Wednesday, March 11, 2015

Kung Fu animals

Many styles of Chinese Boxing (aka kung fu or gong fu) have origin stories based around the observation of animal movements and fighting styles. This notion has been popularized in the Kung Fu Panda animated movie and its sequels.

Many kung fu styles incorporate aspects of multiple animals, with specific animals
  • identified with specific techniques, or entire "sets"
  • taken to embody a particular of mindset and/or physical characteristics
In drawing on the animal heritage of kung fu it is helpful to learn more about the nature of the animals in question. Ways to do so include:
  • Visiting a zoo for direct observation
  • Watching nature documentaries and clips
  • Learning about the cultural significance of the animals
And, of course, go practice and pay attention to what you find!

* * *

In Hung Kuen chinese boxing (and other styles) the main five animals are:
  • Tiger (trains bones): sheer power, prowling, connection to the Earth, ultimate predator, claws
  • Crane (sinews): balance and grace, light footwork, wings, beak, little claws
  • Leopard (strength): speed, unusual angles of attack, no blocking, leaping, claws
  • Snake (qi): adaptability, fluidity, precise attacks, bite
  • Dragon (spirit): combines aspects of the other animals, mysterious, omni-directional, powerful twisting, wings, tail, claws
A Tiger posture

The Five Animal Frolics is a qigong based on a different set of five animals (with tiger and crane in the overlap): bear, tiger, monkey, crane, and deer.

Other animals of note include the praying mantis, monkey, and eagle. 

Xing Yi features ten to twelve animals, depending on lineage.


Mark Deacon said...

Ive done preying mantis kung fu in the past before doing a more modern sports style of martial arts and opening my own club I'd like to get back to trying a more traditional form again. Is there any you would suggest I should try that may complement my Sports Martial Arts Background?

Daniel Prager said...

Hi Mark

Thanks for stopping by. If I were in your shoes I'd take the opportunity to look at a wide variety of options within your area, and use your experience and judgement. You'll probably want to try something very different from your base art, e.g. something that emphasises throwing and grappling, or maybe a weapons-system. Having trained extensively in a particular system, your reflexes and patterns of movement will take a while to "loosen up" in order to take on something different. Good luck!

Jordan said...

Very interesting post on the significance of animals in martial arts. I do like watching the fighting styles and then the animal in action side by side - the inspiration becomes pretty obvious then. Thanks for sharing! said...
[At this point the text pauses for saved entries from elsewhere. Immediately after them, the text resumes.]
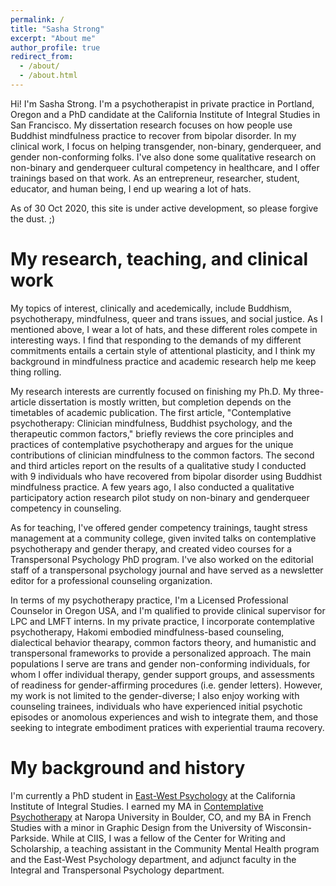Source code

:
 ```yaml
---
permalink: /
title: "Sasha Strong"
excerpt: "About me"
author_profile: true
redirect_from: 
  - /about/
  - /about.html
---
```


Hi! I'm Sasha Strong. I'm a psychotherapist in private practice in Portland, Oregon and a PhD candidate at the California Institute of Integral Studies in San Francisco. My dissertation research focuses on how people use Buddhist mindfulness practice to recover from bipolar disorder. In my clinical work, I focus on helping transgender, non-binary, genderqueer, and gender non-conforming folks. I've also done some qualitative research on non-binary and genderqueer cultural competency in healthcare, and I offer trainings based on that work. As an entrepreneur, researcher, student, educator, and human being, I end up wearing a lot of hats. 

As of 30 Oct 2020, this site is under active development, so please forgive the dust. ;)

My research, teaching, and clinical work
======
My topics of interest, clinically and acedemically, include Buddhism, psychotherapy, mindfulness, queer and trans issues, and social justice. As I mentioned above, I wear a lot of hats, and these different roles compete in interesting ways. I find that responding to the demands of my different commitments entails a certain style of attentional plasticity, and I think my background in mindfulness practice and academic research help me keep thing rolling.

My research interests are currently focused on finishing my Ph.D. My three-article dissertation is mostly written, but completion depends on the timetables of academic publication. The first article, "Contemplative psychotherapy: Clinician mindfulness, Buddhist psychology, and the therapeutic common factors," briefly reviews the core principles and practices of contemplative psychotherapy and argues for the unique contributions of clinician mindfulness to the common factors. The second and third articles report on the results of a qualitative study I conducted with 9 individuals who have recovered from bipolar disorder using Buddhist mindfulness practice. A few years ago, I also conducted a qualitative participatory action research pilot study on non-binary and genderqueer competency in counseling.

As for teaching, I've offered gender competency trainings, taught stress management at a community college, given invited talks on contemplative psychotherapy and gender therapy, and created video courses for a Transpersonal Psychology PhD program. I've also worked on the editorial staff of a transpersonal psychology journal and have served as a newsletter editor for a professional counseling organization.

In terms of my psychotherapy practice, I'm a Licensed Professional Counselor in Oregon USA, and I'm qualified to provide clinical supervisor for LPC and LMFT interns. In my private practice, I incorporate contemplative psychotherapy, Hakomi embodied mindfulness-based counseling, dialectical behavior thearapy, common factors theory, and humanistic and transpersonal frameworks to provide a personalized approach. The main populations I serve are trans and gender non-conforming individuals, for whom I offer individual therapy, gender support groups, and assessments of readiness for gender-affirming procedures (i.e. gender letters). However, my work is not limited to the gender-diverse; I also enjoy working with counseling trainees, individuals who have experienced initial psychotic episodes or anomolous experiences and wish to integrate them, and those seeking to integrate embodiment pratices with experiential trauma recovery.

My background and history 
======
I'm currently a PhD student in [East-West Psychology](https://www.ciis.edu/academics/graduate-programs/east-west-psychology/) at the California Institute of Integral Studies. I earned my MA in [Contemplative Psychotherapy](https://www.naropa.edu/academics/masters/clinical-mental-health-counseling/contemplative-psychotherapy-buddhist-psychology/index.php) at Naropa University in Boulder, CO, and my BA in French Studies with a minor in Graphic Design from the University of Wisconsin-Parkside. While at CIIS, I was a fellow of the Center for Writing and Scholarship, a teaching assistant in the Community Mental Health program and the East-West Psychology department, and adjunct faculty in the Integral and Transpersonal Psychology department.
Kung-Fu has a certain majestic vibe that surrounds every style. A few years ago i was lucky enough to be invited to a small temple and there I sit and watched a Kung-Fu master practice his tiger style. It was truly an amazing experience, the peaceful and calm demeanor that they projected with very few words was quite refreshing.

Kouhei Tsukuda said...

I've always found the animal styles a fascinating aspect of Kung-Fu. Another interesting aspect are the legends of how the animal styles evolved.

Sometimes, a trained practitioner would observe the movements of a particular animal, or try to include some aspect of its nature or its attacks in his style of combat.

At other times, a martial artist might just becomes very impressed with the effectiveness of an animal in combat. For example, when I was younger, my master would tell me a story of how a mantis fought off a dog. Very impressive, considering the relative sizes of the two creatures.

Anonymous said...

Do you find students are more interested in traditional martial arts these days or more the MMA craze?
Soke Joe

Dan Prager said...

Hi Joe

It's a mix, and no doubt it always has been. The MMA craze is popularizing martial arts today as the judo, Bruce Lee, karate, Jackie Chan, and no doubt other crazes have in the past.

I think it's important for schools to be clear on what they offer and what they don't. In my case, if someone primarily wants to do MMA or other competitive martial arts, I advise them to look elsewhere.

If they want to learn self-defence, study traditional technique with practical applications, develop as a person by learning and teaching, and challenge themselves mentally and physically, chances are they'll fit right in!